Now this: Homeowners who’ve been driven from their homes because of this environmental calmnity are losing their insurance:

BAYOU CORNE — Louisiana Commissioner of Insurance Jim Donelon said Tuesday his office is making a general inquiry into allegations that insurers are not renewing homeowner’s policies of residents evacuated due to the large sinkhole in Assumption Parish.

Donelon cautioned that his office has not received a formal complaint but has been asked by the parish Police Jury to look into the matter and more recently was informed by the Independent Insurance Agents of Louisiana about alleged non-renewal of policies.

What’s going on?

In interviews with two evacuated residents and parish officials in the past two weeks, some said insurers were not renewing or had threatened not to renew their policies because their homes had been left vacant for more than 30 days.

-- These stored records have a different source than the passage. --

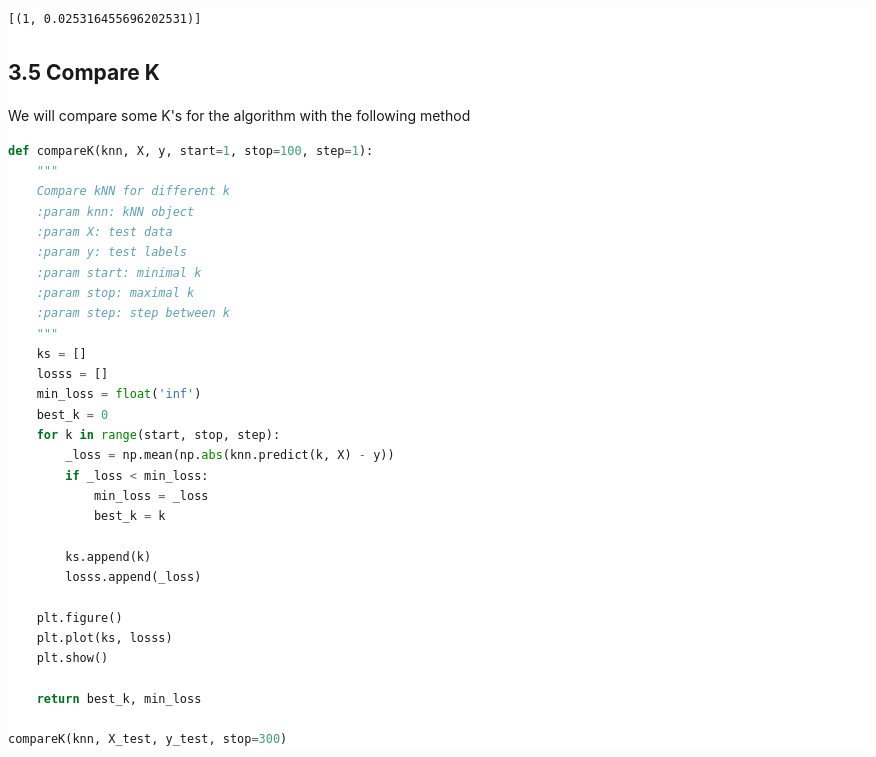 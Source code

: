 



    [(1, 0.025316455696202531)]



## 3.5 Compare K

We will compare some K's for the algorithm with the following method


```python
def compareK(knn, X, y, start=1, stop=100, step=1):
    """
    Compare kNN for different k
    :param knn: kNN object
    :param X: test data
    :param y: test labels
    :param start: minimal k
    :param stop: maximal k
    :param step: step between k
    """
    ks = []
    losss = []
    min_loss = float('inf')
    best_k = 0
    for k in range(start, stop, step):
        _loss = np.mean(np.abs(knn.predict(k, X) - y))
        if _loss < min_loss:
            min_loss = _loss
            best_k = k

        ks.append(k)
        losss.append(_loss)

    plt.figure()
    plt.plot(ks, losss)
    plt.show()

    return best_k, min_loss

compareK(knn, X_test, y_test, stop=300)
```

In another case, a non-renewal letter cited “increased hazard” and a “substantial change in risk” after a resident filed a claim due to tremor-induced damage. The claim was also denied. The resident and company agreed to part ways.

Residents also reported agents asked them to consider policies designed to cover vacant dwellings.

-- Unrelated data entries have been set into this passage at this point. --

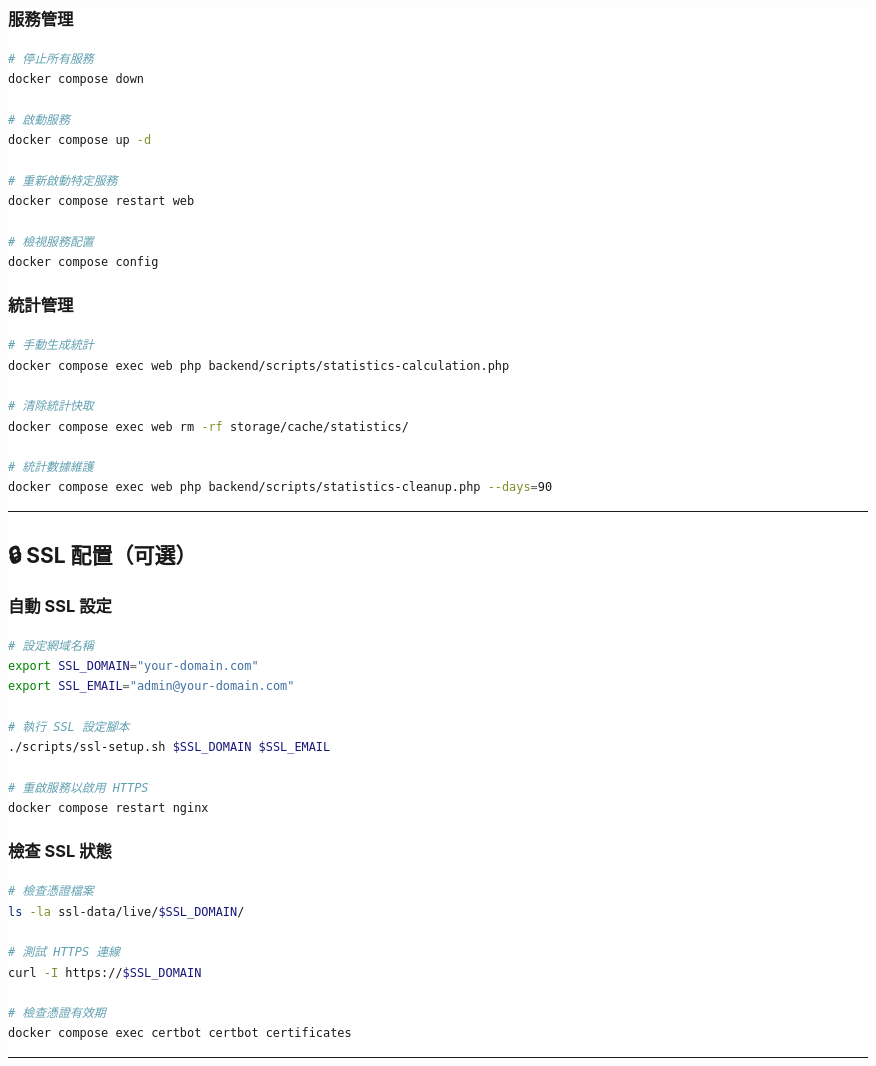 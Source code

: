 ### 服務管理
```bash
# 停止所有服務
docker compose down

# 啟動服務
docker compose up -d

# 重新啟動特定服務
docker compose restart web

# 檢視服務配置
docker compose config
```

### 統計管理
```bash
# 手動生成統計
docker compose exec web php backend/scripts/statistics-calculation.php

# 清除統計快取
docker compose exec web rm -rf storage/cache/statistics/

# 統計數據維護
docker compose exec web php backend/scripts/statistics-cleanup.php --days=90
```

---

## 🔒 SSL 配置（可選）

### 自動 SSL 設定
```bash
# 設定網域名稱
export SSL_DOMAIN="your-domain.com"
export SSL_EMAIL="admin@your-domain.com"

# 執行 SSL 設定腳本
./scripts/ssl-setup.sh $SSL_DOMAIN $SSL_EMAIL

# 重啟服務以啟用 HTTPS
docker compose restart nginx
```

### 檢查 SSL 狀態
```bash
# 檢查憑證檔案
ls -la ssl-data/live/$SSL_DOMAIN/

# 測試 HTTPS 連線
curl -I https://$SSL_DOMAIN

# 檢查憑證有效期
docker compose exec certbot certbot certificates
```

---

Unfortunately, this sounds like the proverbial tip of the iceberg. Local officials tell the Advocate newspaper that there’s certainly more than a couple of homeowners involved. It appears that many residents will be protected by Louisiana insurance laws that allowed thousands to continue their policies after natural disasters such as Hurricane Katrina — but the scope of the situation still isn’t clear.

To me, this all smacks of the same problem we’ve seen with the sinkhole since Day One: A completely passive — and wholly inadequate — response to a crisis that just keeps getting worse by the hour. Let’s review: It all starts when state regulators chose to ignore an early 2011 warning from Texas Brine Co. of serious structural problems with the salt cavern — compounded by failing to react to the tremors, bubbling gases, and other warning signs over the summer of 2012.

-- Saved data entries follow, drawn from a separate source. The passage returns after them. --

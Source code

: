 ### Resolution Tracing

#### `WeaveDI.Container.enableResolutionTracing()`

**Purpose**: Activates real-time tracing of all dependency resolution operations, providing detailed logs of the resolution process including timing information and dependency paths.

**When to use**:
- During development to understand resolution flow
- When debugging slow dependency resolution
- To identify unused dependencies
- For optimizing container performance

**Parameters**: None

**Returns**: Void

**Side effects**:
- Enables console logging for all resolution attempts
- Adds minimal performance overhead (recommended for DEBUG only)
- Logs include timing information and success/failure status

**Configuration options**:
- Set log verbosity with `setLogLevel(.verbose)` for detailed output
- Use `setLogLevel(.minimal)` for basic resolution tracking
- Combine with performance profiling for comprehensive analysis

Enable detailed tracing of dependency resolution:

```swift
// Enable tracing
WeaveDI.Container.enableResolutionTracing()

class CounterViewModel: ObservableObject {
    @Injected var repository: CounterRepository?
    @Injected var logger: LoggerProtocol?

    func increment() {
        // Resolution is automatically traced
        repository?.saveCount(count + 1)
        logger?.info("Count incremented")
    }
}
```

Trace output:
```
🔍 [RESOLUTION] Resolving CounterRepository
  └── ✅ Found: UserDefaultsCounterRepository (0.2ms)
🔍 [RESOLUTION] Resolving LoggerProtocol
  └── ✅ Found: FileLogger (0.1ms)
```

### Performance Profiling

Since the sinkhole emerged, the guiding force of the Jindal administration has been this: Hoping the problem goes away. Gov. Bobby Jindal refuses to visit the site — just an hour’s drive from his back door — and Louisiana has largely ceded the heavy lifting to Texas Brine. whose main passion has been trying to deny blame for the problem. Now we have local officials begging Baton Rouge to sort out this insurance mess.

The Jindal administration needs to majorly step up its game here. It needs to push for a timetable when the residents of Bayou Corne can safely return to their homes, with solid ground under their feet and clean air to breathe, and it needs to guarantee there won’t be dire consequences — like the lack of homeowners’ insurance — for citizens because of the negligence of large corporations and state regulators.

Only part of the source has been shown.